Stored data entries
————
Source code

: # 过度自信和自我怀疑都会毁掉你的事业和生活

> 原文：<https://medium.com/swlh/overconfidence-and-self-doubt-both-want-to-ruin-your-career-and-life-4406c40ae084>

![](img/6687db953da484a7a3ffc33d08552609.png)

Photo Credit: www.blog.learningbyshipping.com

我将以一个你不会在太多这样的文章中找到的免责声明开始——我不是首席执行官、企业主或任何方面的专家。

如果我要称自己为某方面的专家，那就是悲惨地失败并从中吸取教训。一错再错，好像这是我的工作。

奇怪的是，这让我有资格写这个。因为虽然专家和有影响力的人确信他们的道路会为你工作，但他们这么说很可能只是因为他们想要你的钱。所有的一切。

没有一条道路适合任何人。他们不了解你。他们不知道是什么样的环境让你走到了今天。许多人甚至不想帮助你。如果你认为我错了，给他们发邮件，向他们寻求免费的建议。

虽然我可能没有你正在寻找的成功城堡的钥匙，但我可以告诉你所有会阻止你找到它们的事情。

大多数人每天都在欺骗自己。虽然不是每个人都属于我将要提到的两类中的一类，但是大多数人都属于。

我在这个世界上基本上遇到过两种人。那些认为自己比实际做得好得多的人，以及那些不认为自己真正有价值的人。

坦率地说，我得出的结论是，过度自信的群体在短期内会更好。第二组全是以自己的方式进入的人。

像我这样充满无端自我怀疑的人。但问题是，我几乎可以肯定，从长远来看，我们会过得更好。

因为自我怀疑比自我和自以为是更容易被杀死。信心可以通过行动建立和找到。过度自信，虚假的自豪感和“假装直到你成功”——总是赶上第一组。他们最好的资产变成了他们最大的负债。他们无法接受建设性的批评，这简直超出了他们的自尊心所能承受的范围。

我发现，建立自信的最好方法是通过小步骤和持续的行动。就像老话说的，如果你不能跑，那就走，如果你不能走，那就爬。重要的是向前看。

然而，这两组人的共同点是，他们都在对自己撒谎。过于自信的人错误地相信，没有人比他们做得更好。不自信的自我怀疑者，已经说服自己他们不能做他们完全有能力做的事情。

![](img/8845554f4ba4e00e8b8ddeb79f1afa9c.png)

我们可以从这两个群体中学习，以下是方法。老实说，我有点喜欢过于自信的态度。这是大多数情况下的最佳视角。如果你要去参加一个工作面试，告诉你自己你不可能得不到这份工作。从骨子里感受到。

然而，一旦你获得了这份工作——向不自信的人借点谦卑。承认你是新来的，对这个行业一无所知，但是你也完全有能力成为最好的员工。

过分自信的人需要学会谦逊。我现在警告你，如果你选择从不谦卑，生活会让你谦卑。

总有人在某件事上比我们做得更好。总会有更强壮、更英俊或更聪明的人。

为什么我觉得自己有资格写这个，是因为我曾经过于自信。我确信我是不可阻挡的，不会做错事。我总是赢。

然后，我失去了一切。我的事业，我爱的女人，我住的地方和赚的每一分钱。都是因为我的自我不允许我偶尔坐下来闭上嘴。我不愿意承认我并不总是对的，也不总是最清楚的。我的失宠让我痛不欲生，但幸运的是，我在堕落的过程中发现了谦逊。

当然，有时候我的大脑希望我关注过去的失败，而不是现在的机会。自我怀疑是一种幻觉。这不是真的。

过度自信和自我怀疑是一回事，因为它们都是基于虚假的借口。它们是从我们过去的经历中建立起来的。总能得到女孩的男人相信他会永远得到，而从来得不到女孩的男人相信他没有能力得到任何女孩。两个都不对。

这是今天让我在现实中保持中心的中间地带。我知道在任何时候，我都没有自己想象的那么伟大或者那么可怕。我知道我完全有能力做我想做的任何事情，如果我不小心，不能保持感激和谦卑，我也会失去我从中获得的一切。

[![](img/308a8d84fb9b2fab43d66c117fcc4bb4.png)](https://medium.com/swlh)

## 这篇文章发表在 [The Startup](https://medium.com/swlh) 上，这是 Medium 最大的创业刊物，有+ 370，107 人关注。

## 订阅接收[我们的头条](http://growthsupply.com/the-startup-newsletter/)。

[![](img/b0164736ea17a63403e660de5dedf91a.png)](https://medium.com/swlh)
————
Each entry must be printed again exactly as given.

• [ANSWER SECTION]:
Source code

: # 过度自信和自我怀疑都会毁掉你的事业和生活

> 原文：<https://medium.com/swlh/overconfidence-and-self-doubt-both-want-to-ruin-your-career-and-life-4406c40ae084>

![](img/6687db953da484a7a3ffc33d08552609.png)

Photo Credit: www.blog.learningbyshipping.com

我将以一个你不会在太多这样的文章中找到的免责声明开始——我不是首席执行官、企业主或任何方面的专家。

如果我要称自己为某方面的专家，那就是悲惨地失败并从中吸取教训。一错再错，好像这是我的工作。

奇怪的是，这让我有资格写这个。因为虽然专家和有影响力的人确信他们的道路会为你工作，但他们这么说很可能只是因为他们想要你的钱。所有的一切。

没有一条道路适合任何人。他们不了解你。他们不知道是什么样的环境让你走到了今天。许多人甚至不想帮助你。如果你认为我错了，给他们发邮件，向他们寻求免费的建议。

虽然我可能没有你正在寻找的成功城堡的钥匙，但我可以告诉你所有会阻止你找到它们的事情。

大多数人每天都在欺骗自己。虽然不是每个人都属于我将要提到的两类中的一类，但是大多数人都属于。

我在这个世界上基本上遇到过两种人。那些认为自己比实际做得好得多的人，以及那些不认为自己真正有价值的人。

坦率地说，我得出的结论是，过度自信的群体在短期内会更好。第二组全是以自己的方式进入的人。

像我这样充满无端自我怀疑的人。但问题是，我几乎可以肯定，从长远来看，我们会过得更好。

因为自我怀疑比自我和自以为是更容易被杀死。信心可以通过行动建立和找到。过度自信，虚假的自豪感和“假装直到你成功”——总是赶上第一组。他们最好的资产变成了他们最大的负债。他们无法接受建设性的批评，这简直超出了他们的自尊心所能承受的范围。

我发现，建立自信的最好方法是通过小步骤和持续的行动。就像老话说的，如果你不能跑，那就走，如果你不能走，那就爬。重要的是向前看。

然而，这两组人的共同点是，他们都在对自己撒谎。过于自信的人错误地相信，没有人比他们做得更好。不自信的自我怀疑者，已经说服自己他们不能做他们完全有能力做的事情。

![](img/8845554f4ba4e00e8b8ddeb79f1afa9c.png)

我们可以从这两个群体中学习，以下是方法。老实说，我有点喜欢过于自信的态度。这是大多数情况下的最佳视角。如果你要去参加一个工作面试，告诉你自己你不可能得不到这份工作。从骨子里感受到。

然而，一旦你获得了这份工作——向不自信的人借点谦卑。承认你是新来的，对这个行业一无所知，但是你也完全有能力成为最好的员工。

过分自信的人需要学会谦逊。我现在警告你，如果你选择从不谦卑，生活会让你谦卑。

总有人在某件事上比我们做得更好。总会有更强壮、更英俊或更聪明的人。

为什么我觉得自己有资格写这个，是因为我曾经过于自信。我确信我是不可阻挡的，不会做错事。我总是赢。

然后，我失去了一切。我的事业，我爱的女人，我住的地方和赚的每一分钱。都是因为我的自我不允许我偶尔坐下来闭上嘴。我不愿意承认我并不总是对的，也不总是最清楚的。我的失宠让我痛不欲生，但幸运的是，我在堕落的过程中发现了谦逊。

当然，有时候我的大脑希望我关注过去的失败，而不是现在的机会。自我怀疑是一种幻觉。这不是真的。

过度自信和自我怀疑是一回事，因为它们都是基于虚假的借口。它们是从我们过去的经历中建立起来的。总能得到女孩的男人相信他会永远得到，而从来得不到女孩的男人相信他没有能力得到任何女孩。两个都不对。

这是今天让我在现实中保持中心的中间地带。我知道在任何时候，我都没有自己想象的那么伟大或者那么可怕。我知道我完全有能力做我想做的任何事情，如果我不小心，不能保持感激和谦卑，我也会失去我从中获得的一切。

[![](img/308a8d84fb9b2fab43d66c117fcc4bb4.png)](https://medium.com/swlh)

## 这篇文章发表在 [The Startup](https://medium.com/swlh) 上，这是 Medium 最大的创业刊物，有+ 370，107 人关注。

## 订阅接收[我们的头条](http://growthsupply.com/the-startup-newsletter/)。

[![](img/b0164736ea17a63403e660de5dedf91a.png)](https://medium.com/swlh)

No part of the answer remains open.